Minnesota Breathalyzer Refusal Law Challenged in US Supreme Court

RNC White Police Officers

Photo by Tony Webster: Saint Paul, Minnesota team of all white police officers covered in riot gear march and line up during the 2008 Republican National Convention (RNC) at the Xcel Energy Center.
Minnesota's so-called implied consent law has been on the books around 23 years, according to a group of Twin Cities attorneys, but the law that says you can be charged with a crime for not submitting to a breathalyzer test will now head to the highest court in the land, the U.S. Supreme Court.

The local law firm indicated in a newsletter today that William Bernard will be challenging the implied consent law stemming from an incident in 2012, in which Bernard was stopped under suspicion of driving under the influence of alcohol (DUI). Bernard refused all tests and is now prepared to take the case all the way to the Supreme Court. The court date is April 20.

The law firm, who does not represent Bernard in this particular case, wrote in a blog post that the law has been criticized for not allowing for a reasonable expectation of privacy. Those in favor of the law state that because driving a motor vehicle on a public roadway is a privilege, the driver's fourth amendment rights do not apply. However, that same logic does not apply to home ownership. The attorneys side with defendants on this matter, stating that the police should and must follow a due process of law by obtaining a warrant or permission from the suspect in order to collect blood alcohol content evidence for a case.
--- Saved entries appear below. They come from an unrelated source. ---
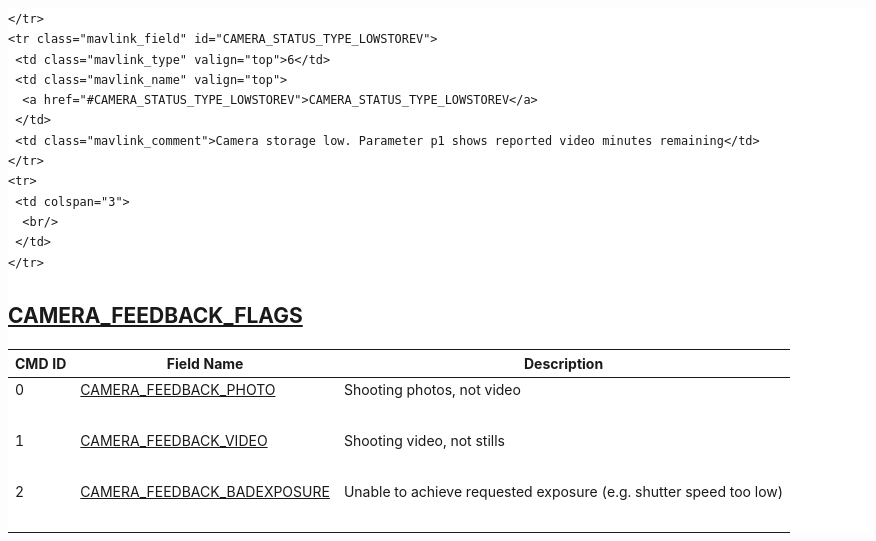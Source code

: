     </tr>
    <tr class="mavlink_field" id="CAMERA_STATUS_TYPE_LOWSTOREV">
     <td class="mavlink_type" valign="top">6</td>
     <td class="mavlink_name" valign="top">
      <a href="#CAMERA_STATUS_TYPE_LOWSTOREV">CAMERA_STATUS_TYPE_LOWSTOREV</a>
     </td>
     <td class="mavlink_comment">Camera storage low. Parameter p1 shows reported video minutes remaining</td>
    </tr>
    <tr>
     <td colspan="3">
      <br/>
     </td>
    </tr>
   </tbody>
  </table>
  <h2 class="mavlink_message_name" id="ENUM_CAMERA_FEEDBACK_FLAGS">
   <a href="#ENUM_CAMERA_FEEDBACK_FLAGS">CAMERA_FEEDBACK_FLAGS</a>
  </h2>
  <p class="description">
  </p>
  <table class="sortable">
   <thead>
    <tr>
     <th class="mavlink_field_header">CMD ID</th>
     <th class="mavlink_field_header">Field Name</th>
     <th class="mavlink_field_header">Description</th>
    </tr>
   </thead>
   <tbody>
    <tr class="mavlink_field" id="CAMERA_FEEDBACK_PHOTO">
     <td class="mavlink_type" valign="top">0</td>
     <td class="mavlink_name" valign="top">
      <a href="#CAMERA_FEEDBACK_PHOTO">CAMERA_FEEDBACK_PHOTO</a>
     </td>
     <td class="mavlink_comment">Shooting photos, not video</td>
    </tr>
    <tr>
     <td colspan="3">
      <br/>
     </td>
    </tr>
    <tr class="mavlink_field" id="CAMERA_FEEDBACK_VIDEO">
     <td class="mavlink_type" valign="top">1</td>
     <td class="mavlink_name" valign="top">
      <a href="#CAMERA_FEEDBACK_VIDEO">CAMERA_FEEDBACK_VIDEO</a>
     </td>
     <td class="mavlink_comment">Shooting video, not stills</td>
    </tr>
    <tr>
     <td colspan="3">
      <br/>
     </td>
    </tr>
    <tr class="mavlink_field" id="CAMERA_FEEDBACK_BADEXPOSURE">
     <td class="mavlink_type" valign="top">2</td>
     <td class="mavlink_name" valign="top">
      <a href="#CAMERA_FEEDBACK_BADEXPOSURE">CAMERA_FEEDBACK_BADEXPOSURE</a>
     </td>
     <td class="mavlink_comment">Unable to achieve requested exposure (e.g. shutter speed too low)</td>
    </tr>
    <tr>
     <td colspan="3">
      <br/>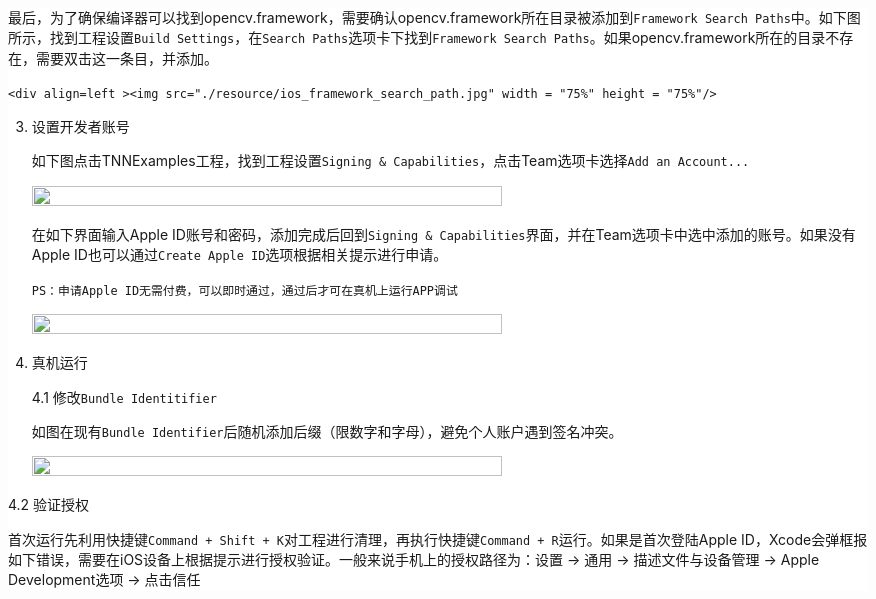    最后，为了确保编译器可以找到opencv.framework，需要确认opencv.framework所在目录被添加到`Framework Search Paths`中。如下图所示，找到工程设置`Build Settings`，在`Search Paths`选项卡下找到`Framework Search Paths`。如果opencv.framework所在的目录不存在，需要双击这一条目，并添加。

    <div align=left ><img src="./resource/ios_framework_search_path.jpg" width = "75%" height = "75%"/>


3. 设置开发者账号

   如下图点击TNNExamples工程，找到工程设置`Signing & Capabilities`，点击Team选项卡选择`Add an Account...`

   <div align=left ><img src="https://gitee.com/darren3d/tnn-resource/raw/master/doc/cn/user/resource/ios_add_account_demo.jpg" width = "75%" height = "75%"/>

   在如下界面输入Apple ID账号和密码，添加完成后回到`Signing & Capabilities`界面，并在Team选项卡中选中添加的账号。如果没有Apple ID也可以通过`Create Apple ID`选项根据相关提示进行申请。

   `PS：申请Apple ID无需付费，可以即时通过，通过后才可在真机上运行APP调试`

   <div align=left ><img src="https://gitee.com/darren3d/tnn-resource/raw/master/doc/cn/user/resource/ios_set_account.jpg" width = "75%" height = "75%"/>

4. 真机运行  

   4.1 修改`Bundle Identitifier`

   如图在现有`Bundle Identifier`后随机添加后缀（限数字和字母），避免个人账户遇到签名冲突。

   <div align=left ><img src="https://gitee.com/darren3d/tnn-resource/raw/master/doc/cn/user/resource/ios_set_bundleid_demo.jpg" width = "75%" height = "75%"/>

4.2 验证授权

首次运行先利用快捷键`Command + Shift + K`对工程进行清理，再执行快捷键`Command + R`运行。如果是首次登陆Apple ID，Xcode会弹框报如下错误，需要在iOS设备上根据提示进行授权验证。一般来说手机上的授权路径为：设置 -> 通用 -> 描述文件与设备管理 -> Apple Development选项 -> 点击信任
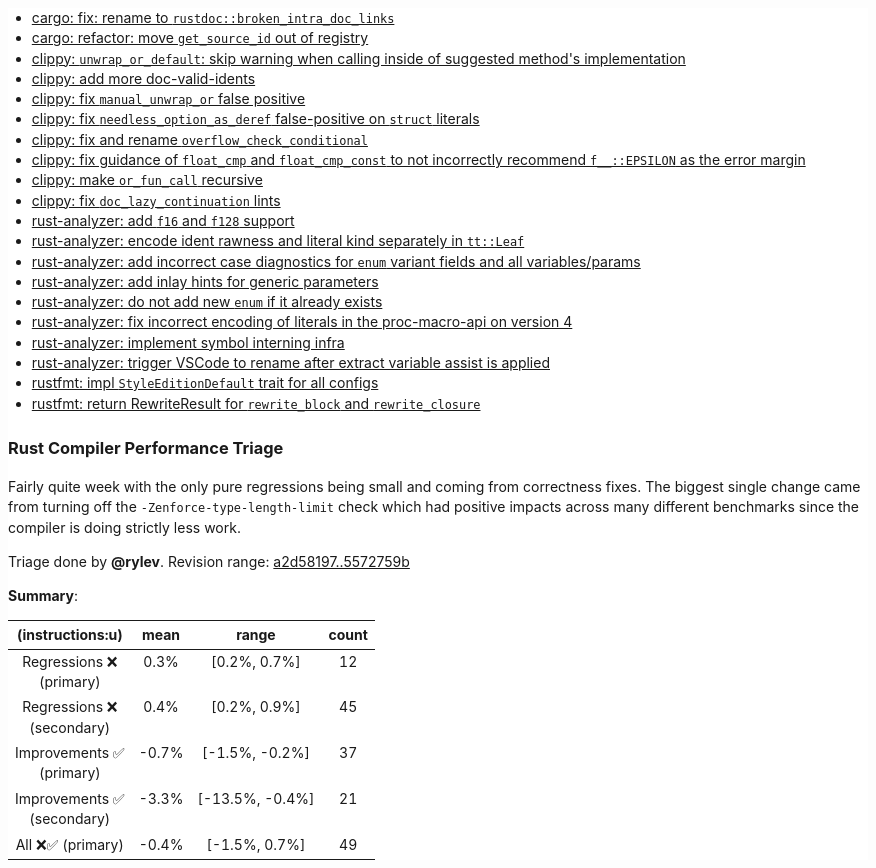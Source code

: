 * [cargo: fix: rename to `rustdoc::broken_intra_doc_links`](https://github.com/rust-lang/cargo/pull/14215)
* [cargo: refactor: move `get_source_id` out of registry](https://github.com/rust-lang/cargo/pull/14218)
* [clippy: `unwrap_or_default`: skip warning when calling inside of suggested method's implementation](https://github.com/rust-lang/rust-clippy/pull/13090)
* [clippy: add more doc-valid-idents](https://github.com/rust-lang/rust-clippy/pull/13093)
* [clippy: fix `manual_unwrap_or` false positive](https://github.com/rust-lang/rust-clippy/pull/13061)
* [clippy: fix `needless_option_as_deref` false-positive on `struct` literals](https://github.com/rust-lang/rust-clippy/pull/13102)
* [clippy: fix and rename `overflow_check_conditional`](https://github.com/rust-lang/rust-clippy/pull/12944)
* [clippy: fix guidance of `float_cmp` and `float_cmp_const` to not incorrectly recommend `f__::EPSILON` as the error margin](https://github.com/rust-lang/rust-clippy/pull/13079)
* [clippy: make `or_fun_call` recursive](https://github.com/rust-lang/rust-clippy/pull/13085)
* [clippy: fix `doc_lazy_continuation` lints](https://github.com/rust-lang/cc-rs/pull/1153)
* [rust-analyzer: add `f16` and `f128` support](https://github.com/rust-lang/rust-analyzer/pull/17572)
* [rust-analyzer: encode ident rawness and literal kind separately in `tt::Leaf`](https://github.com/rust-lang/rust-analyzer/pull/17559)
* [rust-analyzer: add incorrect case diagnostics for `enum` variant fields and all variables/params](https://github.com/rust-lang/rust-analyzer/pull/17588)
* [rust-analyzer: add inlay hints for generic parameters](https://github.com/rust-lang/rust-analyzer/pull/17544)
* [rust-analyzer: do not add new `enum` if it already exists](https://github.com/rust-lang/rust-analyzer/pull/17571)
* [rust-analyzer: fix incorrect encoding of literals in the proc-macro-api on version 4](https://github.com/rust-lang/rust-analyzer/pull/17601)
* [rust-analyzer: implement symbol interning infra](https://github.com/rust-lang/rust-analyzer/pull/17584)
* [rust-analyzer: trigger VSCode to rename after extract variable assist is applied](https://github.com/rust-lang/rust-analyzer/pull/17587)
* [rustfmt: impl `StyleEditionDefault` trait for all configs](https://github.com/rust-lang/rustfmt/pull/5937)
* [rustfmt: return RewriteResult for `rewrite_block` and `rewrite_closure`](https://github.com/rust-lang/rustfmt/pull/6235)

### Rust Compiler Performance Triage

Fairly quite week with the only pure regressions being small and coming from correctness fixes. The biggest single change came from turning off the `-Zenforce-type-length-limit` check which had positive impacts across many different benchmarks since the compiler is doing strictly less work.

Triage done by **@rylev**.
Revision range: [a2d58197..5572759b](https://perf.rust-lang.org/?start=a2d58197a766085856504328948c89a33a6a36e8&end=5572759b8d7012fa34eba47f4885c76fa06d9251&absolute=false&stat=instructions%3Au)

**Summary**:

| (instructions:u)                   | mean  | range           | count |
|:----------------------------------:|:-----:|:---------------:|:-----:|
| Regressions ❌ <br /> (primary)    | 0.3%  | [0.2%, 0.7%]    | 12    |
| Regressions ❌ <br /> (secondary)  | 0.4%  | [0.2%, 0.9%]    | 45    |
| Improvements ✅ <br /> (primary)   | -0.7% | [-1.5%, -0.2%]  | 37    |
| Improvements ✅ <br /> (secondary) | -3.3% | [-13.5%, -0.4%] | 21    |
| All ❌✅ (primary)                 | -0.4% | [-1.5%, 0.7%]   | 49    |


[submit_crate]: https://users.rust-lang.org/t/crate-of-the-week/2704
[merged]: https://github.com/search?q=is%3Apr+org%3Arust-lang+is%3Amerged+merged%3A2024-07-09..2024-07-16
[calendar]: https://www.google.com/calendar/embed?src=apd9vmbc22egenmtu5l6c5jbfc%40group.calendar.google.com
[community]: mailto:community-team@rust-lang.org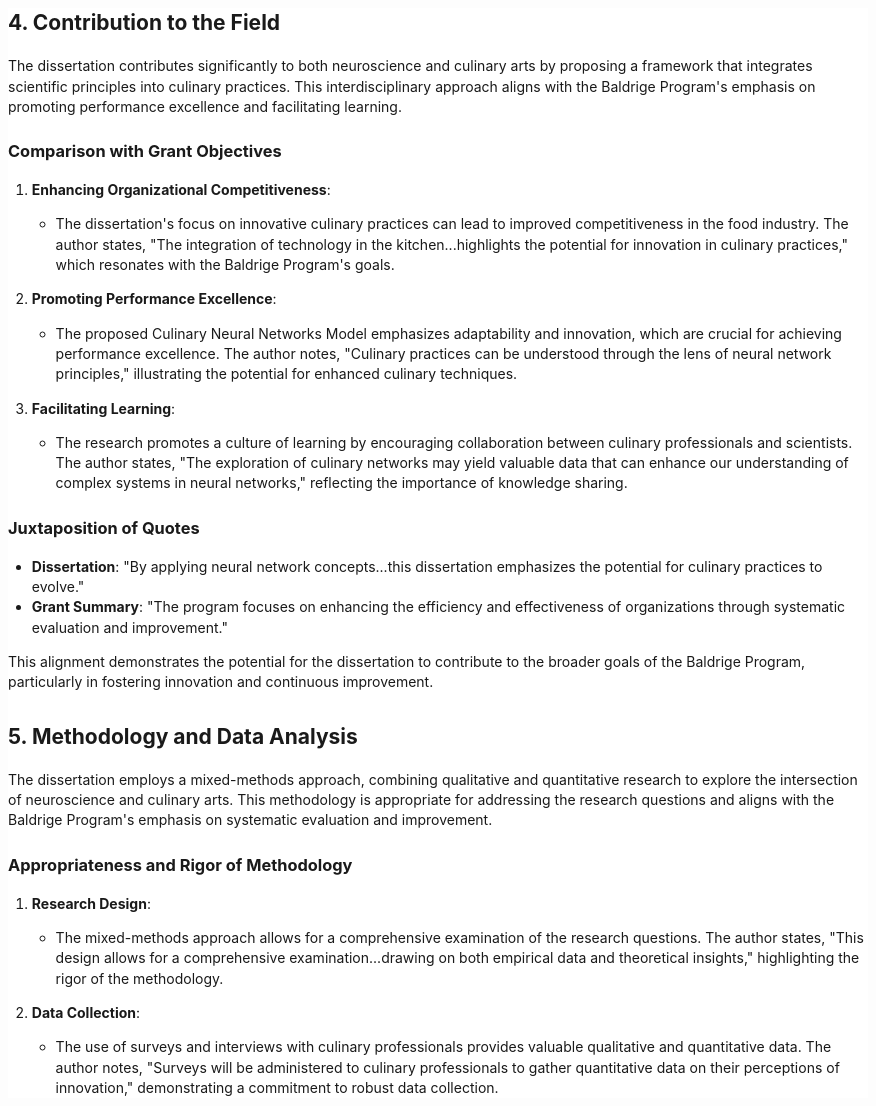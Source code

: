 ## 4. Contribution to the Field

The dissertation contributes significantly to both neuroscience and culinary arts by proposing a framework that integrates scientific principles into culinary practices. This interdisciplinary approach aligns with the Baldrige Program's emphasis on promoting performance excellence and facilitating learning.

### Comparison with Grant Objectives

1. **Enhancing Organizational Competitiveness**:
   - The dissertation's focus on innovative culinary practices can lead to improved competitiveness in the food industry. The author states, "The integration of technology in the kitchen...highlights the potential for innovation in culinary practices," which resonates with the Baldrige Program's goals.

2. **Promoting Performance Excellence**:
   - The proposed Culinary Neural Networks Model emphasizes adaptability and innovation, which are crucial for achieving performance excellence. The author notes, "Culinary practices can be understood through the lens of neural network principles," illustrating the potential for enhanced culinary techniques.

3. **Facilitating Learning**:
   - The research promotes a culture of learning by encouraging collaboration between culinary professionals and scientists. The author states, "The exploration of culinary networks may yield valuable data that can enhance our understanding of complex systems in neural networks," reflecting the importance of knowledge sharing.

### Juxtaposition of Quotes

- **Dissertation**: "By applying neural network concepts...this dissertation emphasizes the potential for culinary practices to evolve."
- **Grant Summary**: "The program focuses on enhancing the efficiency and effectiveness of organizations through systematic evaluation and improvement."
  
This alignment demonstrates the potential for the dissertation to contribute to the broader goals of the Baldrige Program, particularly in fostering innovation and continuous improvement.

## 5. Methodology and Data Analysis

The dissertation employs a mixed-methods approach, combining qualitative and quantitative research to explore the intersection of neuroscience and culinary arts. This methodology is appropriate for addressing the research questions and aligns with the Baldrige Program's emphasis on systematic evaluation and improvement.

### Appropriateness and Rigor of Methodology

1. **Research Design**:
   - The mixed-methods approach allows for a comprehensive examination of the research questions. The author states, "This design allows for a comprehensive examination...drawing on both empirical data and theoretical insights," highlighting the rigor of the methodology.

2. **Data Collection**:
   - The use of surveys and interviews with culinary professionals provides valuable qualitative and quantitative data. The author notes, "Surveys will be administered to culinary professionals to gather quantitative data on their perceptions of innovation," demonstrating a commitment to robust data collection.
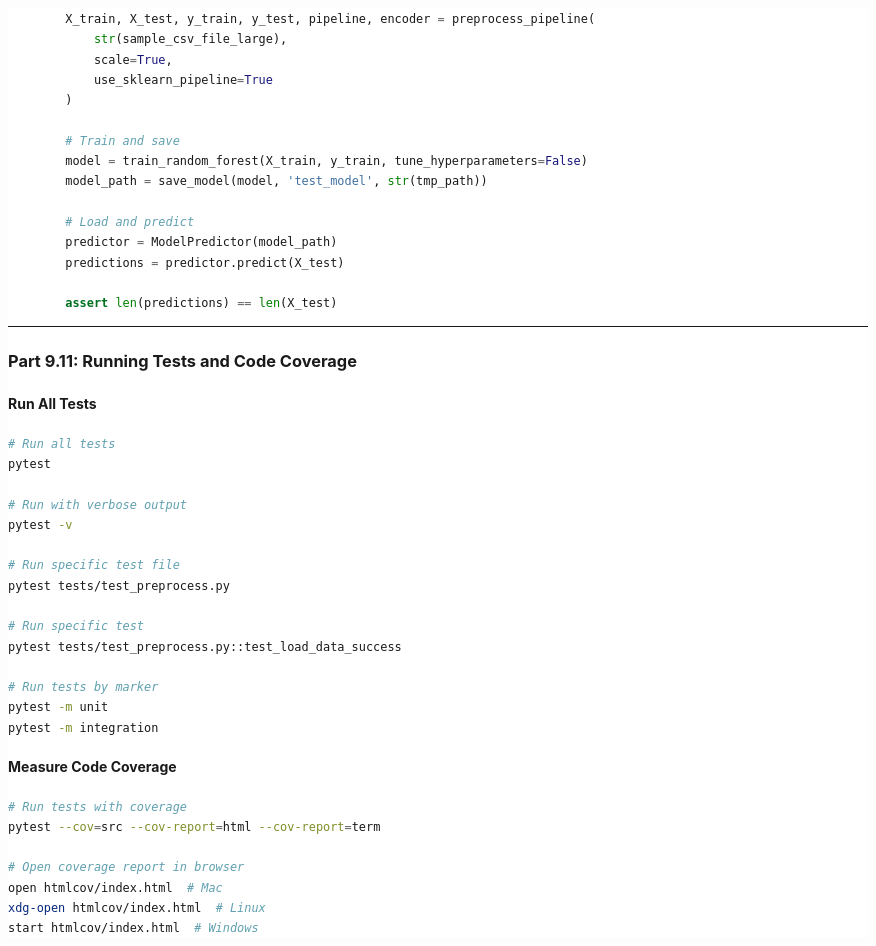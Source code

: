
 ```python
        X_train, X_test, y_train, y_test, pipeline, encoder = preprocess_pipeline(
            str(sample_csv_file_large),
            scale=True,
            use_sklearn_pipeline=True
        )
        
        # Train and save
        model = train_random_forest(X_train, y_train, tune_hyperparameters=False)
        model_path = save_model(model, 'test_model', str(tmp_path))
        
        # Load and predict
        predictor = ModelPredictor(model_path)
        predictions = predictor.predict(X_test)
        
        assert len(predictions) == len(X_test)
```

---

### Part 9.11: Running Tests and Code Coverage

#### Run All Tests

```bash
# Run all tests
pytest

# Run with verbose output
pytest -v

# Run specific test file
pytest tests/test_preprocess.py

# Run specific test
pytest tests/test_preprocess.py::test_load_data_success

# Run tests by marker
pytest -m unit
pytest -m integration
```

#### Measure Code Coverage

```bash
# Run tests with coverage
pytest --cov=src --cov-report=html --cov-report=term

# Open coverage report in browser
open htmlcov/index.html  # Mac
xdg-open htmlcov/index.html  # Linux
start htmlcov/index.html  # Windows
```
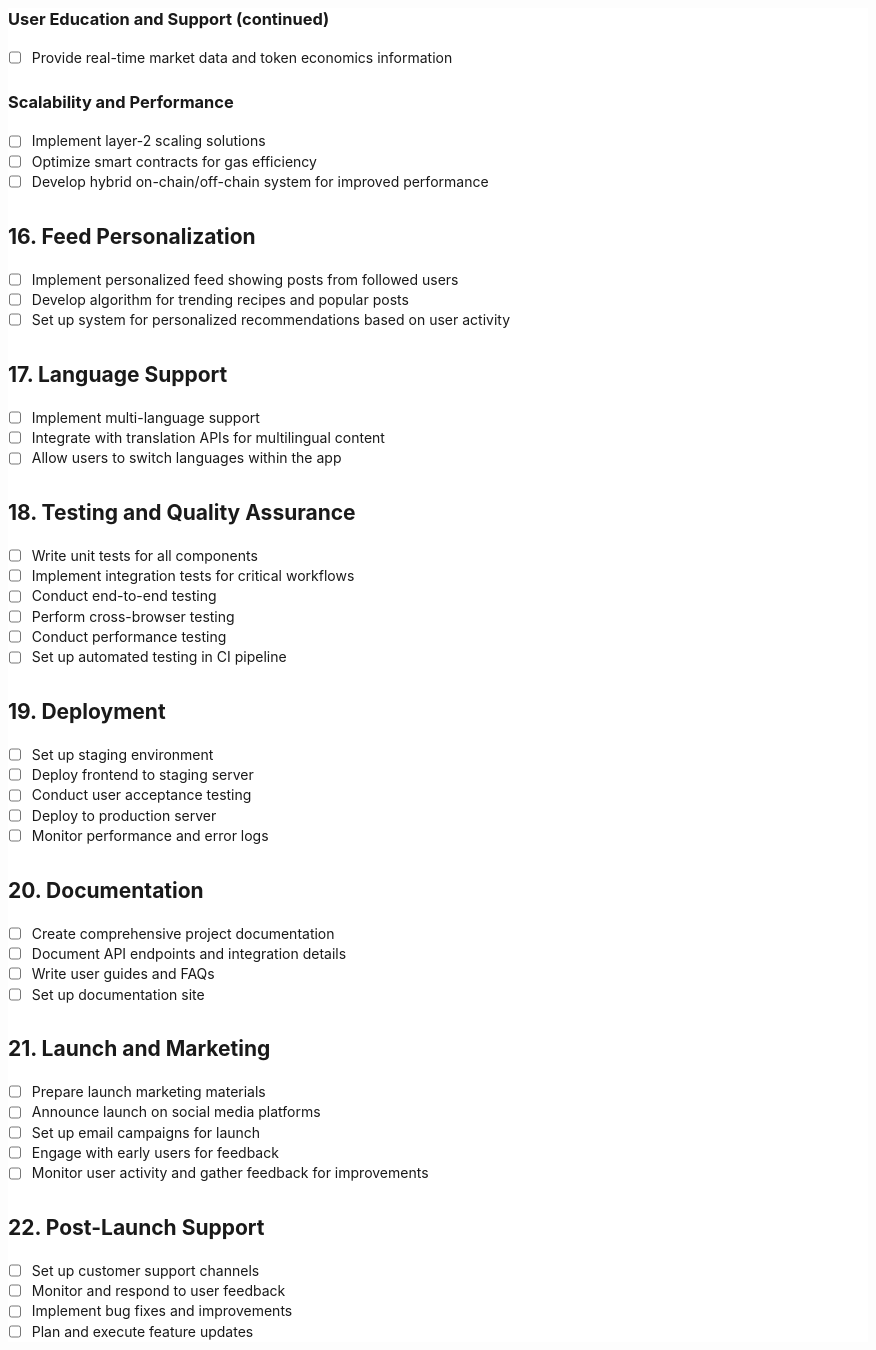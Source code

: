 ### User Education and Support (continued)
- [ ] Provide real-time market data and token economics information

### Scalability and Performance
- [ ] Implement layer-2 scaling solutions
- [ ] Optimize smart contracts for gas efficiency
- [ ] Develop hybrid on-chain/off-chain system for improved performance

## 16. Feed Personalization
- [ ] Implement personalized feed showing posts from followed users
- [ ] Develop algorithm for trending recipes and popular posts
- [ ] Set up system for personalized recommendations based on user activity

## 17. Language Support
- [ ] Implement multi-language support
- [ ] Integrate with translation APIs for multilingual content
- [ ] Allow users to switch languages within the app

## 18. Testing and Quality Assurance
- [ ] Write unit tests for all components
- [ ] Implement integration tests for critical workflows
- [ ] Conduct end-to-end testing
- [ ] Perform cross-browser testing
- [ ] Conduct performance testing
- [ ] Set up automated testing in CI pipeline

## 19. Deployment
- [ ] Set up staging environment
- [ ] Deploy frontend to staging server
- [ ] Conduct user acceptance testing
- [ ] Deploy to production server
- [ ] Monitor performance and error logs

## 20. Documentation
- [ ] Create comprehensive project documentation
- [ ] Document API endpoints and integration details
- [ ] Write user guides and FAQs
- [ ] Set up documentation site

## 21. Launch and Marketing
- [ ] Prepare launch marketing materials
- [ ] Announce launch on social media platforms
- [ ] Set up email campaigns for launch
- [ ] Engage with early users for feedback
- [ ] Monitor user activity and gather feedback for improvements

## 22. Post-Launch Support
- [ ] Set up customer support channels
- [ ] Monitor and respond to user feedback
- [ ] Implement bug fixes and improvements
- [ ] Plan and execute feature updates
According to the Star Tribune, the court agreed to hear the case on Friday. Minnesota's implied consent law is unique across the country. A Minnesota attorney, Jeff Sheridan, is representing Bernard. The State of Minnesota hired an outside law from from Washington D.C. Sheridan has argued consistently since 2002 that the law is not constitutional, according to the newspaper report. He believes the DUI law shouldn't be treated as special over any other law.

Bernard was charged with a felony in the incident by the State of Minnesota.